Sliding Filament Theory

Sliding Filament Theory

Before we begin: what’s the point?

Ultimately, the sliding filament theory is not just a scientific theory for the nerds of the fitness industry; rather, it is a scientific theory that explains how muscles contract, why your strength may vary in different exercise ranges and body positions, why certain exercises are physiologically different than (or the same as) others, and why electrolyte minerals are so important for muscle contraction and relaxation.

Don’t care about the science but want the value? Learn more about why it matters.

The sliding filament theory is our best understanding of how muscles actually contract; it provides detail on the phenomenon of muscle contraction at the microscopic level. Originally published in 1954 by two separate research teams, the sliding filament theory describes overlapping fibers—or filaments—that shorten the muscle. Despite being published ~70 years ago, it is still the most widely accepted description for the mechanisms of muscle contraction.

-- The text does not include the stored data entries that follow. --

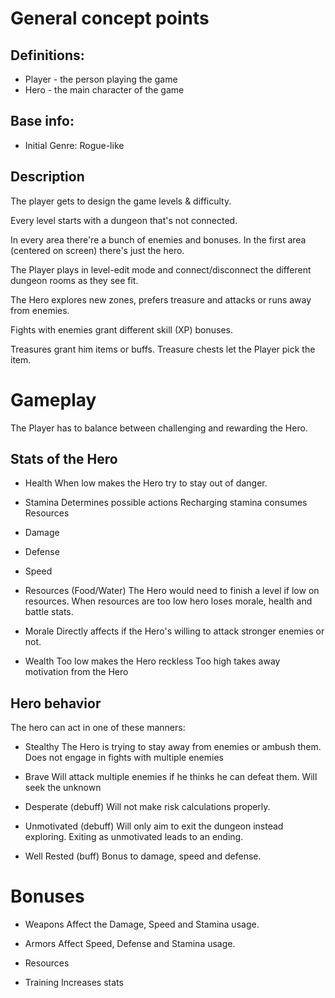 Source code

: # General concept points

## Definitions:
- Player - the person playing the game
- Hero - the main character of the game

## Base info:
- Initial Genre: Rogue-like


## Description
The player gets to design the game levels & difficulty.

Every level starts with a dungeon that's not connected.

In every area there're a bunch of enemies and bonuses.
In the first area (centered on screen) there's just the hero.

The Player plays in level-edit mode and connect/disconnect the different dungeon rooms as they see fit.

The Hero explores new zones, prefers treasure and attacks or runs away from enemies.

Fights with enemies grant different skill (XP) bonuses.

Treasures grant him items or buffs.
Treasure chests let the Player pick the item.


# Gameplay

The Player has to balance between challenging and rewarding the Hero.


## Stats of the Hero

- Health
    When low makes the Hero try to stay out of danger.
- Stamina
    Determines possible actions
    Recharging stamina consumes Resources
- Damage
- Defense
- Speed


- Resources (Food/Water)
    The Hero would need to finish a level if low on resources.
    When resources are too low hero loses morale, health and battle stats.
- Morale
    Directly affects if the Hero's willing to attack stronger enemies or not.
- Wealth
    Too low makes the Hero reckless
    Too high takes away motivation from the Hero


## Hero behavior
The hero can act in one of these manners:

- Stealthy 
    The Hero is trying to stay away from enemies or ambush them.
    Does not engage in fights with multiple enemies

- Brave
    Will attack multiple enemies if he thinks he can defeat them.
    Will seek the unknown

- Desperate (debuff)
    Will not make risk calculations properly.
- Unmotivated (debuff)
    Will only aim to exit the dungeon instead exploring.
    Exiting as unmotivated leads to an ending.
- Well Rested (buff)
    Bonus to damage, speed and defense.


# Bonuses

- Weapons
    Affect the Damage, Speed and Stamina usage.

- Armors
    Affect Speed, Defense and Stamina usage.

- Resources

- Training
    Increases stats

To understand the summary below, you should first understand some basics about muscle structure. A skeletal muscle (e.g., the biceps brachii) is comprised of many smaller bundles called fascicles. The fascicles are bundles of muscle cells, called myocytes, which are the individual muscle fibers. All muscle fibers consist of myofibrils which are comprised of the individual myofilaments (actin and myosin, described below) identified in the name, sliding filament theory (are you already confused? Don’t worry. It should make more sense after seeing some images).

Thus, muscular anatomy from the smallest to largest components: myofilaments → myofibrils → muscle fibers (muscle cells) → fascicles (bundles of muscle fibers) → muscles (e.g., biceps brachii)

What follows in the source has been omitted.